June 18, 2007 — -- There has been a great deal of froth lately about how "God Is Not Great" and how religions have made a rot of peace. The argument is fizzy yet hardly new: The world is a mess, and it has become so through those who believe in God. Well, fine.
No doubt God can take this notion on the chin and move on if He is indeed God. If there is a God, and for me—a confirmed Presbyterian—there is one, He isn't losing sleep over these polemics.
What I find interesting in all this is that in one principal regard I am allied with Christopher Hitchens, the thoughtful atheist, Harold Bloom, the conservative literary critic, and most recently, Stephen Prothero, the author of "Religious Literacy," because the lot of us seem to believe that God's book is, if not great, highly relevant.

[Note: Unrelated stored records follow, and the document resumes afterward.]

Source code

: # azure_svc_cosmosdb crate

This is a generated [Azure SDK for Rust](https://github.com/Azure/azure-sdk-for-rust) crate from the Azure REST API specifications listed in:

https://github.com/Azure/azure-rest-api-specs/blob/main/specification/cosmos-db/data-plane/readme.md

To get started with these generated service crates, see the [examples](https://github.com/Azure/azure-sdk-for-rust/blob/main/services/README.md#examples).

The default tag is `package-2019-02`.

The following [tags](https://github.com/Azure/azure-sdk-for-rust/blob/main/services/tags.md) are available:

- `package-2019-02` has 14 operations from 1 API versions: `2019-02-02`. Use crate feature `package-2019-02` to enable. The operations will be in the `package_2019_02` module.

In 1995, I quit being a corporate lawyer to write fiction. At the time, I was 26 years old, married for a scant two years, and childless. I was full of beans and certain that my novel would come fast and come excellent. Early each morning, I said goodbye to my husband who went to work as a junior salesman at a bank and then approached the desk.
The whole day stretched ahead of me like a blinding white canvas, and I had at least seven or eight hours before I did my bit of housework and cooking. I had written essays in high school and a few stories in college. I knew nothing about writing a novel.
What I was learning in this period was that you can't know how to write a novel until you actually write one.
Quite a conundrum. I was scared and literally alone.
The small apartment was painfully quiet. So I drank coffee, ate a bowl or two of oatmeal, then began my stack of reading: The New York Times, the Wall Street Journal, a few letters of Vincent Van Gogh to his brother Theo from the Bulfinch three-volume set, then a chapter of the Bible.
Writers do many things to put off their writing: make tea, wash dishes, vacuum, fold laundry, bake cookies then eat said cookies. Well, I did those things, and I read, too. The newspapers connected me to the corporate New York world I had just left; Vincent's letters to Theo gave me a sense of companionship and instruction about what it meant to choose a life of art when success was impossibly out of reach; and the Bible—that's harder to explain.